* GOAL OF THE EXERCISE *
Where the line containing "<p>Membuat project flutter</p>" appears, begin retyping; continue exactly through the final line of the data. Omit every picture.

* TASK DATA *

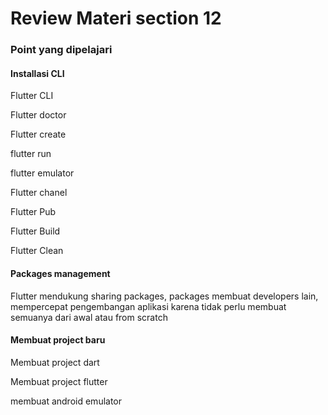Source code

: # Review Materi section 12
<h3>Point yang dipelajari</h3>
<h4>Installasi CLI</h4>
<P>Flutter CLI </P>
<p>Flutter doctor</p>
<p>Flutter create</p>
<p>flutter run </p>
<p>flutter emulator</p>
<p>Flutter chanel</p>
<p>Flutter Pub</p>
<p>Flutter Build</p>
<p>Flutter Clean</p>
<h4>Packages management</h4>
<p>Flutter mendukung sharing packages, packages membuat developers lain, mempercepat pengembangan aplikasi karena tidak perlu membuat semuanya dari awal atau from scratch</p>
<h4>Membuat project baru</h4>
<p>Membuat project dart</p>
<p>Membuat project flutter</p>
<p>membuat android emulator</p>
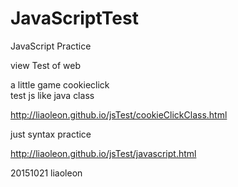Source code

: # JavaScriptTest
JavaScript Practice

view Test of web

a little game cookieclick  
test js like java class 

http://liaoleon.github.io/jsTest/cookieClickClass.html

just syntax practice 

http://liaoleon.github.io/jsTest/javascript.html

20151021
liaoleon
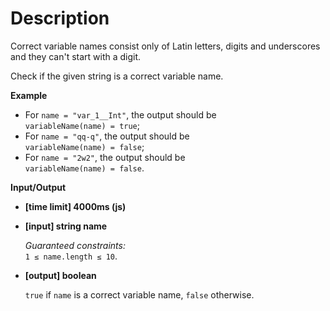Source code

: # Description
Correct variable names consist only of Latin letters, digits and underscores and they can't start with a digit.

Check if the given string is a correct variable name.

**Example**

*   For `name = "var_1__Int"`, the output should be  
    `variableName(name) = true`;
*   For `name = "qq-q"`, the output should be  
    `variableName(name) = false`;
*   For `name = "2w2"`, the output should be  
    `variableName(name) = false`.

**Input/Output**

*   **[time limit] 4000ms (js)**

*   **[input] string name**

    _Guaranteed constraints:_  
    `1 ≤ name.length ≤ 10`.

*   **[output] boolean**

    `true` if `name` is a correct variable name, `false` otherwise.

* OUTPUT OF THE EXERCISE *
<p>Membuat project flutter</p>
<p>membuat android emulator</p>
Source code

: # JavaScriptTest
JavaScript Practice

view Test of web

a little game cookieclick  
test js like java class 

http://liaoleon.github.io/jsTest/cookieClickClass.html

just syntax practice 

http://liaoleon.github.io/jsTest/javascript.html

20151021
liaoleon
Source code

: # Description
Correct variable names consist only of Latin letters, digits and underscores and they can't start with a digit.

Check if the given string is a correct variable name.

**Example**

*   For `name = "var_1__Int"`, the output should be  
    `variableName(name) = true`;
*   For `name = "qq-q"`, the output should be  
    `variableName(name) = false`;
*   For `name = "2w2"`, the output should be  
    `variableName(name) = false`.

**Input/Output**

*   **[time limit] 4000ms (js)**

*   **[input] string name**

    _Guaranteed constraints:_  
    `1 ≤ name.length ≤ 10`.

*   **[output] boolean**

    `true` if `name` is a correct variable name, `false` otherwise.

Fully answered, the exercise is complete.